Detecting Filled Pauses and Lengthenings in Russian Spontaneous Speech Using SVM

Spontaneous speech differs from any other type of speech in many ways. And the presence of speech disfluencies is its prominent characteristic. These phenomena are important feature in human-human communication and at the same time a challenging obstacle for the speech processing tasks. This paper reports the experiment results on automatic detection of filled pauses and sound lengthenings basing on the automatically extracted acoustic features. We have performed machine learning experiments using support vector machine (SVM) classifier on the mixed and quality diverse corpus of Russian spontaneous speech. We applied Gaussian filtering and morphological opening to post-process the probability estimates from an SVM classifier. As the result we achieved F1–score of 0.54, with precision and recall being 0.55 and 0.53 respectively.

[1]  D. O’connell,et al.  The History of Research on the Filled Pause as Evidence of The Written Language Bias in Linguistics (Linell, 1982) , 2004, Journal of psycholinguistic research.

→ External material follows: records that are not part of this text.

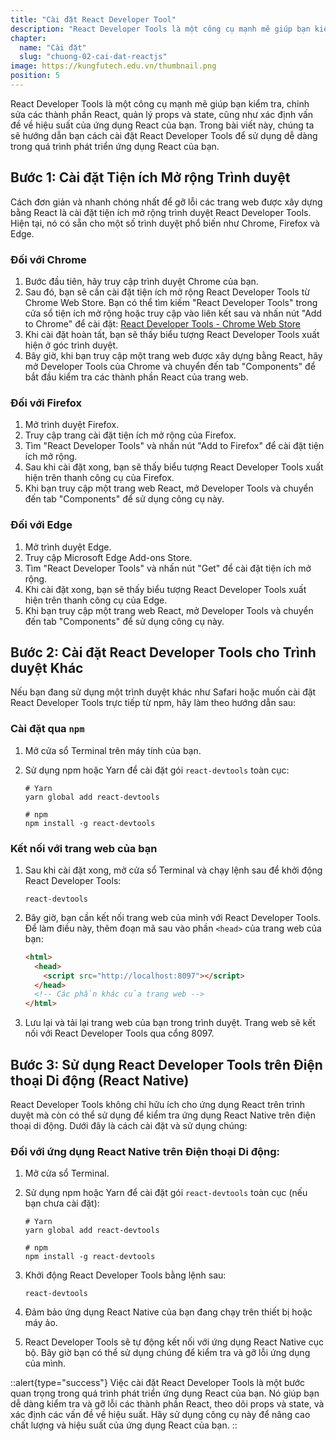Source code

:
 ```yaml
---
title: "Cài đặt React Developer Tool"
description: "React Developer Tools là một công cụ mạnh mẽ giúp bạn kiểm tra, chỉnh sửa các thành phần React, quản lý props và state, cũng như xác định vấn đề về hiệu suất của ứng dụng React của bạn"
chapter:
  name: "Cài đặt"
  slug: "chuong-02-cai-dat-reactjs"
image: https://kungfutech.edu.vn/thumbnail.png
position: 5
---
```


React Developer Tools là một công cụ mạnh mẽ giúp bạn kiểm tra, chỉnh sửa các thành phần React, quản lý props và state, cũng như xác định vấn đề về hiệu suất của ứng dụng React của bạn. Trong bài viết này, chúng ta sẽ hướng dẫn bạn cách cài đặt React Developer Tools để sử dụng dễ dàng trong quá trình phát triển ứng dụng React của bạn.

## Bước 1: Cài đặt Tiện ích Mở rộng Trình duyệt

Cách đơn giản và nhanh chóng nhất để gỡ lỗi các trang web được xây dựng bằng React là cài đặt tiện ích mở rộng trình duyệt React Developer Tools. Hiện tại, nó có sẵn cho một số trình duyệt phổ biến như Chrome, Firefox và Edge.

### Đối với Chrome

1. Bước đầu tiên, hãy truy cập trình duyệt Chrome của bạn.
2. Sau đó, bạn sẽ cần cài đặt tiện ích mở rộng React Developer Tools từ Chrome Web Store. Bạn có thể tìm kiếm "React Developer Tools" trong cửa sổ tiện ích mở rộng hoặc truy cập vào liên kết sau và nhấn nút "Add to Chrome" để cài đặt:
   [React Developer Tools - Chrome Web Store](https://chrome.google.com/webstore/detail/react-developer-tools/fmkadmapgofadopljbjfkapdkoienihi)
3. Khi cài đặt hoàn tất, bạn sẽ thấy biểu tượng React Developer Tools xuất hiện ở góc trình duyệt.
4. Bây giờ, khi bạn truy cập một trang web được xây dựng bằng React, hãy mở Developer Tools của Chrome và chuyển đến tab "Components" để bắt đầu kiểm tra các thành phần React của trang web.

### Đối với Firefox

1. Mở trình duyệt Firefox.
2. Truy cập trang cài đặt tiện ích mở rộng của Firefox.
3. Tìm "React Developer Tools" và nhấn nút "Add to Firefox" để cài đặt tiện ích mở rộng.
4. Sau khi cài đặt xong, bạn sẽ thấy biểu tượng React Developer Tools xuất hiện trên thanh công cụ của Firefox.
5. Khi bạn truy cập một trang web React, mở Developer Tools và chuyển đến tab "Components" để sử dụng công cụ này.

### Đối với Edge

1. Mở trình duyệt Edge.
2. Truy cập Microsoft Edge Add-ons Store.
3. Tìm "React Developer Tools" và nhấn nút "Get" để cài đặt tiện ích mở rộng.
4. Khi cài đặt xong, bạn sẽ thấy biểu tượng React Developer Tools xuất hiện trên thanh công cụ của Edge.
5. Khi bạn truy cập một trang web React, mở Developer Tools và chuyển đến tab "Components" để sử dụng công cụ này.

## Bước 2: Cài đặt React Developer Tools cho Trình duyệt Khác

Nếu bạn đang sử dụng một trình duyệt khác như Safari hoặc muốn cài đặt React Developer Tools trực tiếp từ npm, hãy làm theo hướng dẫn sau:

### Cài đặt qua `npm`

1. Mở cửa sổ Terminal trên máy tính của bạn.

2. Sử dụng npm hoặc Yarn để cài đặt gói `react-devtools` toàn cục:

   ```shell
   # Yarn
   yarn global add react-devtools

   # npm
   npm install -g react-devtools
   ```

### Kết nối với trang web của bạn

1. Sau khi cài đặt xong, mở cửa sổ Terminal và chạy lệnh sau để khởi động React Developer Tools:

   ```shell
   react-devtools
   ```

2. Bây giờ, bạn cần kết nối trang web của mình với React Developer Tools. Để làm điều này, thêm đoạn mã sau vào phần `<head>` của trang web của bạn:

   ```html
   <html>
     <head>
       <script src="http://localhost:8097"></script>
     </head>
     <!-- Các phần khác của trang web -->
   </html>
   ```

3. Lưu lại và tải lại trang web của bạn trong trình duyệt. Trang web sẽ kết nối với React Developer Tools qua cổng 8097.

## Bước 3: Sử dụng React Developer Tools trên Điện thoại Di động (React Native)

React Developer Tools không chỉ hữu ích cho ứng dụng React trên trình duyệt mà còn có thể sử dụng để kiểm tra ứng dụng React Native trên điện thoại di động. Dưới đây là cách cài đặt và sử dụng chúng:

### Đối với ứng dụng React Native trên Điện thoại Di động:

1. Mở cửa sổ Terminal.

2. Sử dụng npm hoặc Yarn để cài đặt gói `react-devtools` toàn cục (nếu bạn chưa cài đặt):

   ```shell
   # Yarn
   yarn global add react-devtools

   # npm
   npm install -g react-devtools
   ```

3. Khởi động React Developer Tools bằng lệnh sau:

   ```shell
   react-devtools
   ```

4. Đảm bảo ứng dụng React Native của bạn đang chạy trên thiết bị hoặc máy ảo.

5. React Developer Tools sẽ tự động kết nối với ứng dụng React Native cục bộ. Bây giờ bạn có thể sử dụng chúng để kiểm tra và gỡ lỗi ứng dụng của mình.

::alert{type="success"}
Việc cài đặt React Developer Tools là một bước quan trọng trong quá trình phát triển ứng dụng React của bạn. Nó giúp bạn dễ dàng kiểm tra và gỡ lỗi các thành phần React, theo dõi props và state, và xác định các vấn đề về hiệu suất. Hãy sử dụng công cụ này để nâng cao chất lượng và hiệu suất của ứng dụng React của bạn.
::
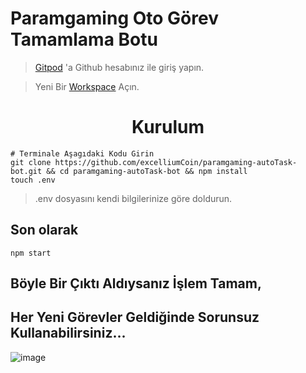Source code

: # Paramgaming Oto Görev Tamamlama Botu

>[Gitpod](https://gitpod.io) 'a Github hesabınız ile giriş yapın.

>Yeni Bir [Workspace](https://gitpod.io/workspaces) Açın.

<h1 align="center"> Kurulum </h1>



```console
# Terminale Aşagıdaki Kodu Girin
git clone https://github.com/excelliumCoin/paramgaming-autoTask-bot.git && cd paramgaming-autoTask-bot && npm install
touch .env

```

> .env dosyasını kendi bilgilerinize göre doldurun.

## Son olarak

```console
npm start
```
## Böyle Bir Çıktı Aldıysanız İşlem Tamam,
## Her Yeni Görevler Geldiğinde Sorunsuz Kullanabilirsiniz...
![image](https://i.hizliresim.com/rtq3bqg.jpg)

[2]  Helena Moniz,et al.  Disfluency detection based on prosodic features for university lectures , 2013, INTERSPEECH.

[3]  Chih-Jen Lin,et al.  LIBSVM: A library for support vector machines , 2011, TIST.

[4]  Henk J. A. M. Heijmans,et al.  Mathematical Morphology: A Modern Approach in Image Processing Based on Algebra and Geometry , 1995, SIAM Rev..

[5]  Ingo Siegert,et al.  Application of image processing methods to filled pauses detection from spontaneous speech , 2014, INTERSPEECH.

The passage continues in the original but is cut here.